The presence of soldiers from the Pacific on the other side of the world in a conflict in which their country is not involved is far from untypical. The Fijians in the Golan Heights are only a small part of a large and cosmopolitan army nearly 100,000-strong deployed around the world across 16 missions. With the overwhelming media focus on Western military intervention in Afghanistan and the Middle East, it is still not widely known that, after the US, it is the UN that deploys the most military forces around the world. There are more UN peacekeepers fighting in the eastern border regions of the Democratic Republic of Congo, for example, than there are Russian soldiers in eastern Ukraine. The mission on which the captured Fijians served in the Golan Heights was a thirty-year-old artefact of the Arab-Israeli conflict. Many other peacekeepers are despatched to ongoing conflicts that are of a more recent provenance, often with deadly consequences. Casualties among peacekeepers have been steadily mounting in Mali, for example, where a UN mission has been deployed with a mandate to use force and to help extend the authority of the central state throughout the troubled north of the country. In total 3250 UN peacekeepers have died since 1948.

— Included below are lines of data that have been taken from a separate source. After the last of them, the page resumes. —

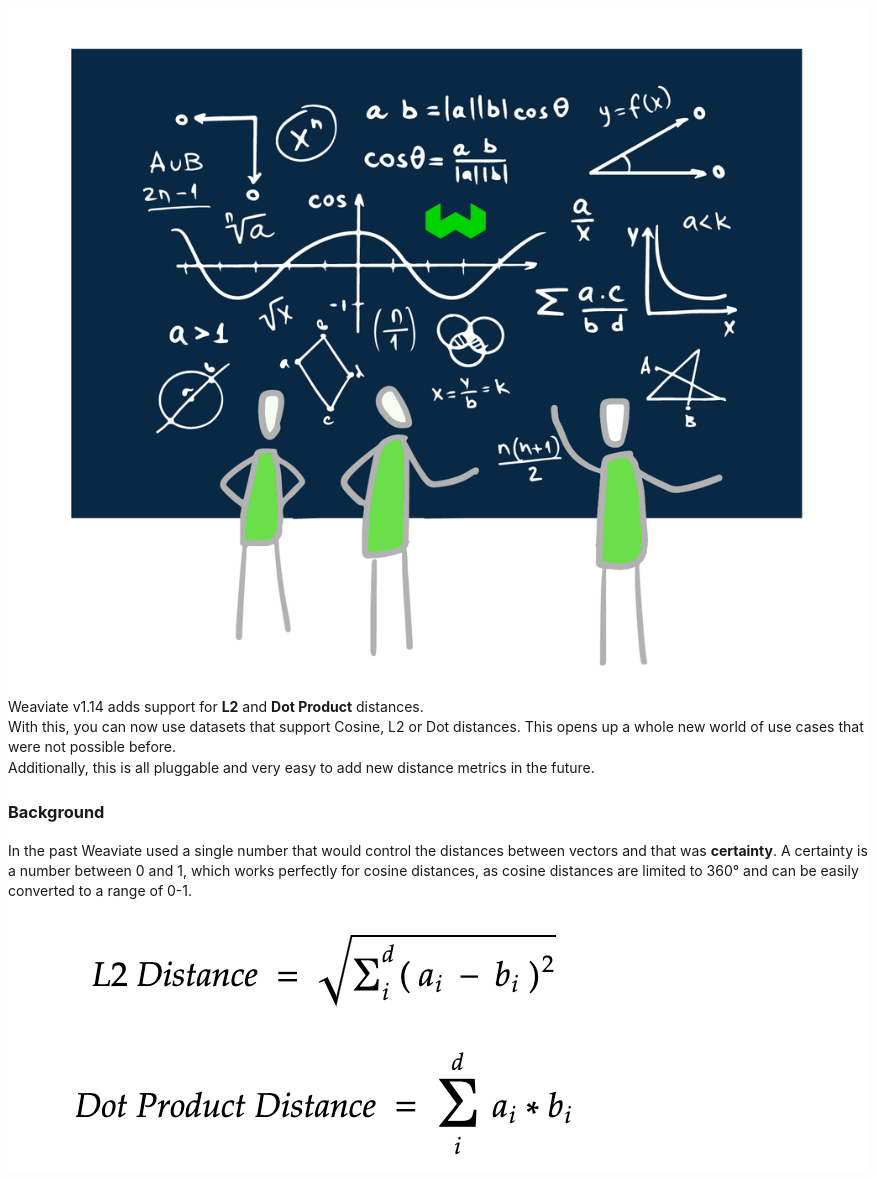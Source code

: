 ![Support for non-cosine distances](./img/non-cosine-distances.png)

Weaviate v1.14 adds support for **L2** and **Dot Product** distances.<br/>
With this, you can now use datasets that support Cosine, L2 or Dot distances. This opens up a whole new world of use cases that were not possible before.<br/>
Additionally, this is all pluggable and very easy to add new distance metrics in the future.

### Background
In the past Weaviate used a single number that would control the distances between vectors and that was **certainty**. A certainty is a number between 0 and 1, which works perfectly for cosine distances, as cosine distances are limited to 360° and can be easily converted to a range of 0-1.

![L2 and Dot Product distance calculations](./img/distances.png)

That this global army is largely invisible in public debate reflects the fact that the overwhelming majority of UN peacekeepers come from developing and transitional countries, mostly in South Asia and Africa. But while these countries provide the soldiers, they do not call the shots. UN peacekeeping is predominantly financed by Western states and politically controlled by the UN Security Council, which is in turn dominated by the ‘P3’ – the three veto-wielding Western states: Britain, France and the US. The same is true of various regional peacekeeping operations, which are often prostheses grafted onto a UN base. This is true of the hybrid African Union-UN mission in Darfur and the African Union mission in Somalia, effectively an extension of the US ‘war on terror’ in the Horn of Africa.
In an era in which global Western power is in decline and in which armies are shrinking and military budgets are strained, multilateral peacekeeping arrangements manned by developing countries allow Western states to project global power at minimal political risk and vastly reduced cost, even if this comes at the expense of strategic coherence. Richard Gowan of New York University’s Center on International Cooperation estimates that one NATO soldier is five times more expensive to deploy to the field than a UN peacekeeper. But the benefits are not only financial: UN peacekeeping expands the possibilities for military intervention. The political costs to France of intervening in its former colonies such as Cote d’Ivoire and Mali would have been much higher without the possibility of deploying alongside UN forces. Such arrangements allow Western states to mount military campaigns—such as Britain’s Operation Barras in Sierra Leone in 2000 or France’s 2012-14 Operation Serval in Mali—without needing to confront the costs and risks of long-term nation-building and occupation that would normally result from military intervention. These burdens can be carried by the blue helmets and UN agencies: the UNAMSIL mission in Sierra Leone and the MINUSMA operation in Mali. Although essential props to Western power, these UN missions (whose soldiers were mostly provided by Pakistan and Bangladesh) never endured the kind of public debate and legislative scrutiny to which Western operations in Afghanistan and Iraq have been subjected.
In short, Western military intervention is not just about cruise missiles, drone strikes and NATO rapid reaction forces. It is also about Ethiopian, Uruguayan, Jordanian and Pakistani peacekeepers financed, controlled and supported by Western states to deploy to obscure missions in forgotten wars around the world. Next time a humanitarian crisis or conflict prompts cries of ‘something must be done’ in the West, let us not forget that that ‘something’ will likely depend on the soldiers of the Global South acting on our behalf.
Philip Cunliffe is Senior Lecturer in International Conflict at the University of Kent. His most recent book is Legions of Peace: UN Peacekeepers from the Global South.